> [What the task asks] Go through the data below and return each line containing the word "that".
__________________________________________________
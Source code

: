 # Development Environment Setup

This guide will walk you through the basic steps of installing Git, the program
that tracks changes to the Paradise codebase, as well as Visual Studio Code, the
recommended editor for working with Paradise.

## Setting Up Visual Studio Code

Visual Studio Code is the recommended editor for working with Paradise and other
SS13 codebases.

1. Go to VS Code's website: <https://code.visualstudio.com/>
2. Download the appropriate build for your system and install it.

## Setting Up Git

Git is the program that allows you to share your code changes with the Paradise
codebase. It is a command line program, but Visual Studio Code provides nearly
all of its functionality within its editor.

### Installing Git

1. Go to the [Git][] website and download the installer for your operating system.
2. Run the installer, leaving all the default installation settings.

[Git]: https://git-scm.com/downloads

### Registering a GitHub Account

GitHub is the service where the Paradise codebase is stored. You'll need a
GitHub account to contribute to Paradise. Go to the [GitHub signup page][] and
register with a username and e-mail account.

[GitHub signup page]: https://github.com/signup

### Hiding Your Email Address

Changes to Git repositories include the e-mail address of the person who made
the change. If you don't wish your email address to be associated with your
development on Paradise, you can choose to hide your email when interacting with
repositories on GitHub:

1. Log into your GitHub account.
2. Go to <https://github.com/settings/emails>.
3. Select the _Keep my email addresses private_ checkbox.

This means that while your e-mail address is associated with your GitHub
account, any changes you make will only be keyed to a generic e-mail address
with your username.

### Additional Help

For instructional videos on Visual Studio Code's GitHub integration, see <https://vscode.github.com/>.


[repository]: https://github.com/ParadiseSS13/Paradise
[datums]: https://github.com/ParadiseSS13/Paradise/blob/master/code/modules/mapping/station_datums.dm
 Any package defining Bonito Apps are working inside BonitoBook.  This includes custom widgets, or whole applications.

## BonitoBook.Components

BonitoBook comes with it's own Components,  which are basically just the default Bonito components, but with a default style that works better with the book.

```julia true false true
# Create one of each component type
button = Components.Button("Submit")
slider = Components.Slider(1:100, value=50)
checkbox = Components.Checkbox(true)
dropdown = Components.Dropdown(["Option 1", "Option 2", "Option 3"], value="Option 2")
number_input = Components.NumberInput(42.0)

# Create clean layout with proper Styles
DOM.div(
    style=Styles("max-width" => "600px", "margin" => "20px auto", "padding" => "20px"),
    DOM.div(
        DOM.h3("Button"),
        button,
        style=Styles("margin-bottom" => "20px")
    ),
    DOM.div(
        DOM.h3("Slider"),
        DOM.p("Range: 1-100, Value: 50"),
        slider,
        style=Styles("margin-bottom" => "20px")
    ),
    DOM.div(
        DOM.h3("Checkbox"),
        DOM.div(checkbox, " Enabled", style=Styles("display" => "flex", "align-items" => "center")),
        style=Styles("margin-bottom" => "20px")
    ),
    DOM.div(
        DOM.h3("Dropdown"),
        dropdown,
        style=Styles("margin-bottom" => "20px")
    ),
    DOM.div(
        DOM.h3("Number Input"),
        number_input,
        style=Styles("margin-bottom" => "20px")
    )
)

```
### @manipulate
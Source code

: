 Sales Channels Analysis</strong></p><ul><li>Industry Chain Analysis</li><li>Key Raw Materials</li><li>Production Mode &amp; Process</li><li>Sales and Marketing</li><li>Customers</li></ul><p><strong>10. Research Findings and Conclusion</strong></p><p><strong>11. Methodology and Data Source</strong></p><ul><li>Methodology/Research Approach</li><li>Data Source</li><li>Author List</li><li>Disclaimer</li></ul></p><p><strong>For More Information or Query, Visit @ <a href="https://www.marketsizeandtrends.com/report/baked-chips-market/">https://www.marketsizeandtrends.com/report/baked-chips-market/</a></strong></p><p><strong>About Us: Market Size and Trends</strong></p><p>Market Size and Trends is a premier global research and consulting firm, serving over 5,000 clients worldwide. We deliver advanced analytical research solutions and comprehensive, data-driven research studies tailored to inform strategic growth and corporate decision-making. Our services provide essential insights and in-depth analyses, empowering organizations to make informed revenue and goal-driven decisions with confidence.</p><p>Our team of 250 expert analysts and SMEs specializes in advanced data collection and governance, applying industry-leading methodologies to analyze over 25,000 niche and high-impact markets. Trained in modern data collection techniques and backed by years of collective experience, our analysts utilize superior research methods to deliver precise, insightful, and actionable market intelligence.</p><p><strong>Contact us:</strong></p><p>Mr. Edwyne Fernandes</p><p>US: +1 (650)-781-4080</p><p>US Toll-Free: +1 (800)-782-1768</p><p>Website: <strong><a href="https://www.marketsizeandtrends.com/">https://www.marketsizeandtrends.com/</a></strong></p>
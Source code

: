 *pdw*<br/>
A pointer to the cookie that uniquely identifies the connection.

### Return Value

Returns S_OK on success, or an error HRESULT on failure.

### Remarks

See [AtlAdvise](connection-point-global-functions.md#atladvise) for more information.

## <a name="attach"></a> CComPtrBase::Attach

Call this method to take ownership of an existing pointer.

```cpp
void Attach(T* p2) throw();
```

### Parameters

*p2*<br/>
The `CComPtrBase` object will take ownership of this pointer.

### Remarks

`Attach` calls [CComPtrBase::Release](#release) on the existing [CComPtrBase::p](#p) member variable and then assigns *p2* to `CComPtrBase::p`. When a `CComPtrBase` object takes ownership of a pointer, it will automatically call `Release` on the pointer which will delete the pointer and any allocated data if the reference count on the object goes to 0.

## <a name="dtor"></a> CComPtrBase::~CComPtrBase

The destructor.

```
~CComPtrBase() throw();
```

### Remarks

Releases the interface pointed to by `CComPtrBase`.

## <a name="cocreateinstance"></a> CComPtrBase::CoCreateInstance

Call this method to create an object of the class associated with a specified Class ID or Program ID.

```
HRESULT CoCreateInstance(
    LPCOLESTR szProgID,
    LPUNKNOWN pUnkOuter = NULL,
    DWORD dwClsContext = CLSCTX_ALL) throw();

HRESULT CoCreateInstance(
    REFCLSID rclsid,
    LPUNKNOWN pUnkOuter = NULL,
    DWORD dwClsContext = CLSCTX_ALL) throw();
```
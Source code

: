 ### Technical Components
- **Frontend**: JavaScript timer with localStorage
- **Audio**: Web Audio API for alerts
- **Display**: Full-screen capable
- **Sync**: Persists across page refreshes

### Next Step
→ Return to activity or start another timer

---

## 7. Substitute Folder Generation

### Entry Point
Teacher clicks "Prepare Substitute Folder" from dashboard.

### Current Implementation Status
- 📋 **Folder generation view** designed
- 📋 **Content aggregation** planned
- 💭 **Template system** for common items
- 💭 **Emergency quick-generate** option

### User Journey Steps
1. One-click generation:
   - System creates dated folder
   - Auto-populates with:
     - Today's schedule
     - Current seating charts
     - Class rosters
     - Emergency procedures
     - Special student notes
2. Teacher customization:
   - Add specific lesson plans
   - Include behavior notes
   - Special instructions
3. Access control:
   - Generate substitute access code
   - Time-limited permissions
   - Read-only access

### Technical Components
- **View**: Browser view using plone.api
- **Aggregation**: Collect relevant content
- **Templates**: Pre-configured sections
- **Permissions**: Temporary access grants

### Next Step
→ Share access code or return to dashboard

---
__________________________________________________
> [Output for this exercise]
that tracks changes to the Paradise codebase, as well as Visual Studio Code, the
Git is the program that allows you to share your code changes with the Paradise
This means that while your e-mail address is associated with your GitHub
BonitoBook comes with it's own Components,  which are basically just the default Bonito components, but with a default style that works better with the book.
A pointer to the cookie that uniquely identifies the connection.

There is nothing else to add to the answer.